Agnico-Eagle Mines Limited ("Agnico-Eagle" or the "Company") announced today that it has closed its previously announced US$290 million private placement of 9.2 million units of Agnico-Eagle (including 1.2 million units purchased upon exercise of the underwriters' option). Each unit consists of one common share of Agnico-Eagle and one-half of one common share purchase warrant. Each whole warrant entitles the holder to purchase one common share of the Company, at a price of US$47.25 per share, at any time during the five-year term of the warrant.

As part of the private placement, an affiliate of the CPP Investment Board (the "Lead Purchaser") purchased 3 million units. As previously announced, the Lead Purchaser agreed to purchase 4 million units and any additional units not purchased by other buyers. The Lead Purchaser subsequently agreed to reduce its allocation to 3 million units in light of demand from other buyers. As consideration for the Lead Purchaser's commitment, Agnico-Eagle issued to the Lead Purchaser warrants entitling it to purchase 4 million common shares of the Company, at a price of US$47.25 per share, at any time during the five-year term of the warrant.

The lead underwriters for the private placement were Macquarie Capital MarketsCanada Ltd., and the other members of the underwriting syndicate were Scotia Capital Inc., UBS Securities Canada Inc., TD Securities Inc., National Bank Financial Inc., RBC Capital Markets, BMO Capital Markets, Merrill Lynch Canada Inc., CIBC World Markets Inc., Canaccord Adams Inc., Genuity Capital Markets, Blackmont Capital Inc. and Credit Suisse Securities (Canada) Inc.

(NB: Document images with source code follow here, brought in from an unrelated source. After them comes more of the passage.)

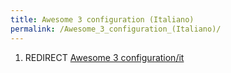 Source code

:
 ```yaml
---
title: Awesome 3 configuration (Italiano)
permalink: /Awesome_3_configuration_(Italiano)/
---
```


1.  REDIRECT [Awesome 3 configuration/it](/Awesome_3_configuration/it "wikilink")
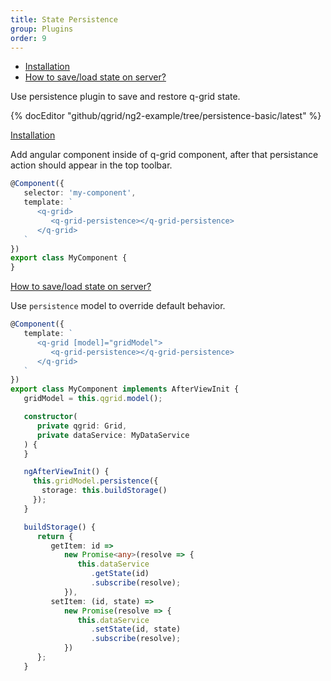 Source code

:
 ```yaml
---
title: State Persistence
group: Plugins
order: 9
---
```

- [Installation](#installation)
- [How to save/load state on server?](#how-to-save/load-state-on-server)


Use persistence plugin to save and restore q-grid state.

{% docEditor "github/qgrid/ng2-example/tree/persistence-basic/latest" %}

<a name="installation" href="#installation">
   Installation
</a>

Add angular component inside of q-grid component, after that persistance action should appear in the top toolbar.

```typescript
@Component({
   selector: 'my-component',
   template: `
      <q-grid>
         <q-grid-persistence></q-grid-persistence>
      </q-grid>
   `
})
export class MyComponent {
}
```

<a name="how-to-save/load-state-on-server" href="#how-to-save/load-state-on-server">
   How to save/load state on server?
</a>

Use `persistence` model to override default behavior.

```typescript
@Component({
   template: `
      <q-grid [model]="gridModel">
         <q-grid-persistence></q-grid-persistence>
      </q-grid>
   `
})
export class MyComponent implements AfterViewInit {
   gridModel = this.qgrid.model();

   constructor(
      private qgrid: Grid,
      private dataService: MyDataService
   ) {
   }

   ngAfterViewInit() {
     this.gridModel.persistence({
       storage: this.buildStorage()
     });
   }

   buildStorage() {
      return {
         getItem: id =>
            new Promise<any>(resolve => {
               this.dataService
                  .getState(id)
                  .subscribe(resolve);
            }),
         setItem: (id, state) =>
            new Promise(resolve => {
               this.dataService
                  .setState(id, state)
                  .subscribe(resolve);
            })
      };
   }
```
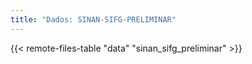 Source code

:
 ```yaml
---
title: "Dados: SINAN-SIFG-PRELIMINAR"
---
```


{{< remote-files-table "data" "sinan_sifg_preliminar" >}}
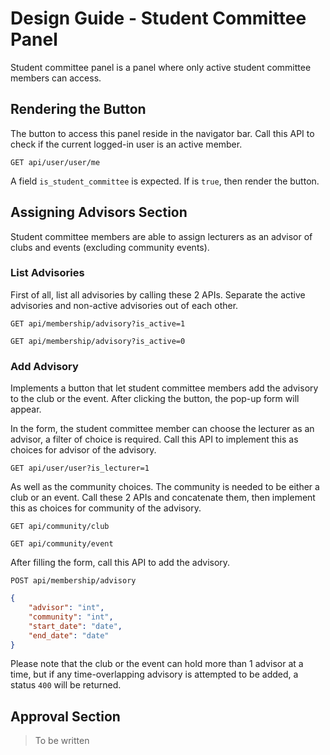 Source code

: # Design Guide - Student Committee Panel

Student committee panel is a panel where only active student committee members can access.

## Rendering the Button

The button to access this panel reside in the navigator bar. Call this API to check if the current logged-in user is an active member.

`GET api/user/user/me`

A field `is_student_committee` is expected. If is `true`, then render the button.

## Assigning Advisors Section

Student committee members are able to assign lecturers as an advisor of clubs and events (excluding community events).

### List Advisories

First of all, list all advisories by calling these 2 APIs. Separate the active advisories and non-active advisories out of each other.

`GET api/membership/advisory?is_active=1`

`GET api/membership/advisory?is_active=0`

### Add Advisory

Implements a button that let student committee members add the advisory to the club or the event. After clicking the button, the pop-up form will appear.

In the form, the student committee member can choose the lecturer as an advisor, a filter of choice is required. Call this API to implement this as choices for advisor of the advisory.

`GET api/user/user?is_lecturer=1`

As well as the community choices. The community is needed to be either a club or an event. Call these 2 APIs and concatenate them, then implement this as choices for community of the advisory.

`GET api/community/club`

`GET api/community/event`

After filling the form, call this API to add the advisory.

`POST api/membership/advisory`

```json
{
    "advisor": "int",
    "community": "int",
    "start_date": "date",
    "end_date": "date"
}
```

Please note that the club or the event can hold more than 1 advisor at a time, but if any time-overlapping advisory is attempted to be added, a status `400` will be returned.

## Approval Section

> To be written
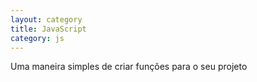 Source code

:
 ```yaml
---
layout: category
title: JavaScript
category: js
---
```


Uma maneira simples de criar funções para o seu projeto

The gross proceeds of the private placement were approximately US$290 million. The Company intends to use the net proceeds of the private placement for mine development and related capital expenditures, as well as for general corporate purposes.

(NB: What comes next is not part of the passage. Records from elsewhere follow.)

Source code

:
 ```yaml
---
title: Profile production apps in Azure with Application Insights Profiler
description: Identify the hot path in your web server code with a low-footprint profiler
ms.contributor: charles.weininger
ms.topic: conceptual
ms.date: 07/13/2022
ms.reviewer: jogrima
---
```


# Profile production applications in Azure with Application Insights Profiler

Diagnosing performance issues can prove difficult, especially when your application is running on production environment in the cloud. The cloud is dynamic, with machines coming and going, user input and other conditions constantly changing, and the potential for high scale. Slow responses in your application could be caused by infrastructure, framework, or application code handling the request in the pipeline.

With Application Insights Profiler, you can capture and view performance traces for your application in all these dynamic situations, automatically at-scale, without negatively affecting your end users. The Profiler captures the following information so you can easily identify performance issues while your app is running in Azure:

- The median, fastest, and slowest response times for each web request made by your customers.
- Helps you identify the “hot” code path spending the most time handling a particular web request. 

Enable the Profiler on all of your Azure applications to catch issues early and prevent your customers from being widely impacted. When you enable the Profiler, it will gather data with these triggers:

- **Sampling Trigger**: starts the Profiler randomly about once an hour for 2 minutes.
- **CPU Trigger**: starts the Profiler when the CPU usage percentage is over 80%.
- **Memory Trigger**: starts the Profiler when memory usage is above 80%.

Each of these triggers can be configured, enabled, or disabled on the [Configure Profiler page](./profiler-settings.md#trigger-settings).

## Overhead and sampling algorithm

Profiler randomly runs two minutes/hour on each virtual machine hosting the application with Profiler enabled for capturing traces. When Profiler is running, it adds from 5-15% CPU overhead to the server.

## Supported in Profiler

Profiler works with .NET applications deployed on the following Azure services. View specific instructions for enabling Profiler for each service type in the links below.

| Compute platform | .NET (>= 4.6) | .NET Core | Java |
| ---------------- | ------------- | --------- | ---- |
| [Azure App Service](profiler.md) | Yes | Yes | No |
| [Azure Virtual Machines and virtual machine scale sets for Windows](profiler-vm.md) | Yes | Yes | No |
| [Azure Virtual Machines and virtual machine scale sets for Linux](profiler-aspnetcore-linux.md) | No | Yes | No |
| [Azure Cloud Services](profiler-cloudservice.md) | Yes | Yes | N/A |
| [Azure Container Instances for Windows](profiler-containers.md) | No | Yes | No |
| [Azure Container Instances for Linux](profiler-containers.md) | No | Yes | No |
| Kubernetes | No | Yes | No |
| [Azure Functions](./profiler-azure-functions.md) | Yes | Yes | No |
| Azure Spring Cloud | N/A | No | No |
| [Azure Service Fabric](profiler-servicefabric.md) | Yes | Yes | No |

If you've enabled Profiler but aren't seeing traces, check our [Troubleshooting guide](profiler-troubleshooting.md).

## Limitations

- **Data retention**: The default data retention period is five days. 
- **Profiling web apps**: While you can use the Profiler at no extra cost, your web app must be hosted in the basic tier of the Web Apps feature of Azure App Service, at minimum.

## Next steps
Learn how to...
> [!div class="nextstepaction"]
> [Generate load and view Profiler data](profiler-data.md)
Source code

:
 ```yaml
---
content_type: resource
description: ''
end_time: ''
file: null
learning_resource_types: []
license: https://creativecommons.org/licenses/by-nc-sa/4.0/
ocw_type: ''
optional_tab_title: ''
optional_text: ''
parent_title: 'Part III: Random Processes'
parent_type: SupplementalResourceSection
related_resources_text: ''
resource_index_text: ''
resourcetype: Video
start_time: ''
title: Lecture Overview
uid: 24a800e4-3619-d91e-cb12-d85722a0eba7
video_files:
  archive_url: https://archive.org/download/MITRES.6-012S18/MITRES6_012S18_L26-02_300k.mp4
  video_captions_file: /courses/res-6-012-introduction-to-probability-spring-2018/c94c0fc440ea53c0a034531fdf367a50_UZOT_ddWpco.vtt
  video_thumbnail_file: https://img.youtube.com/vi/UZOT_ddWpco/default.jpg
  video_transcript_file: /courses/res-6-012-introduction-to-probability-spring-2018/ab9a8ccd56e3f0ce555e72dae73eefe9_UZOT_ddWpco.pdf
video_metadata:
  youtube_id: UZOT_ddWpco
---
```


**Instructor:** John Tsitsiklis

The securities were sold on a private placement basis in Canada. The securities have not been and will not be registered under the U.S. Securities Act of 1933, as amended, or any state securities laws and may not be offered or sold in the United States, or to or for the account of U.S. persons, absent registration or an applicable exemption from the registration requirements. This press release does not constitute an offer to sell or the solicitation of an offer to buy nor will there be any sale of securities in any state in which such offer, solicitation or sale would be unlawful.